Arizona and America join Joe Arpaio in rushing to inquire: Are your papers in order?

Editor's note: Following publication of this article, U.S. District Judge Susan R. Bolton enjoined the state of Arizona from enacting key provisions of state Senate Bill 1070. Though the law’s most dangerous sections were put on pause, pending the outcome of litigation, the remainder of the law goes into effect, as scheduled, Thursday, July 29. See the full story on Bolton’s ruling, and read her entire decision, here.




We in the Grand Canyon state salute, by statute, the howler monkeys in jingo trees.

Unable to regulate our border, unwilling to create a reasonable path to citizenship for the immigrants who labor in our place, Arizona law enforcement officially now undertakes to rid us of Mexicans.
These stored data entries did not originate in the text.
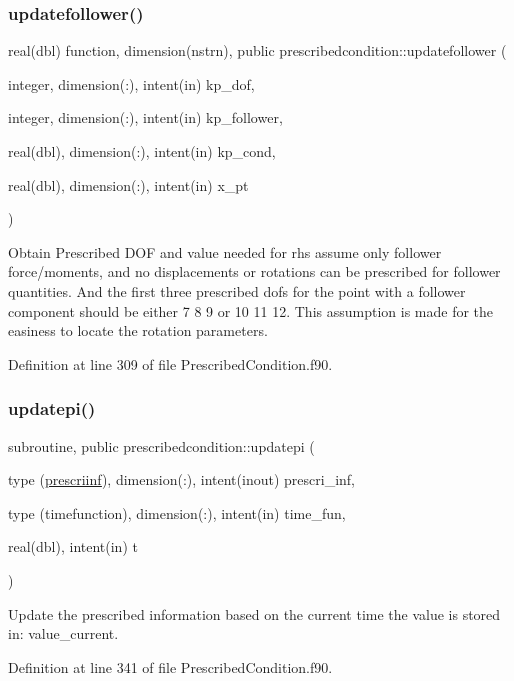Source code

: \mbox{\label{namespaceprescribedcondition_a58a4332d8bb0ceb882aa3229085dce34}} 
\subsubsection{\texorpdfstring{updatefollower()}{updatefollower()}}
{\footnotesize\ttfamily real(dbl) function, dimension(nstrn), public prescribedcondition\+::updatefollower (\begin{DoxyParamCaption}\item[{integer, dimension(\+:), intent(in)}]{kp\+\_\+dof,  }\item[{integer, dimension(\+:), intent(in)}]{kp\+\_\+follower,  }\item[{real(dbl), dimension(\+:), intent(in)}]{kp\+\_\+cond,  }\item[{real(dbl), dimension(\+:), intent(in)}]{x\+\_\+pt }\end{DoxyParamCaption})}



Obtain Prescribed D\+OF and value needed for rhs assume only follower force/moments, and no displacements or rotations can be prescribed for follower quantities. And the first three prescribed dofs for the point with a follower component should be either 7 8 9 or 10 11 12. This assumption is made for the easiness to locate the rotation parameters. 



Definition at line 309 of file Prescribed\+Condition.\+f90.

\mbox{\label{namespaceprescribedcondition_a270714d4f42553a8f966674392dedbfe}} 
\subsubsection{\texorpdfstring{updatepi()}{updatepi()}}
{\footnotesize\ttfamily subroutine, public prescribedcondition\+::updatepi (\begin{DoxyParamCaption}\item[{type (\hyperlink{structprescribedcondition_1_1prescriinf}{prescriinf}), dimension(\+:), intent(inout)}]{prescri\+\_\+inf,  }\item[{type (timefunction), dimension(\+:), intent(in)}]{time\+\_\+fun,  }\item[{real(dbl), intent(in)}]{t }\end{DoxyParamCaption})}



Update the prescribed information based on the current time the value is stored in\+: value\+\_\+current. 



Definition at line 341 of file Prescribed\+Condition.\+f90.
Because of infamous Arizona Senate Bill 1070, which is scheduled to take effect on Thursday, July 29, the pretext of traffic stops will now initiate a search for residency papers, a practice at once abhorrent and also under consideration by as many as 20 other states.

The national terror of reconquista will now flood the streets and courts of Arizona.

The ACLU and the United States Justice Department are seeking an injunction to put SB 1070 on hold until the seven lawsuits pending can be addressed.

While lawyers cosseted in leathered briefs discuss the depth of the anti-Mexican deluge, the boots on the ground of this immigrant monsoon wear badges and guns.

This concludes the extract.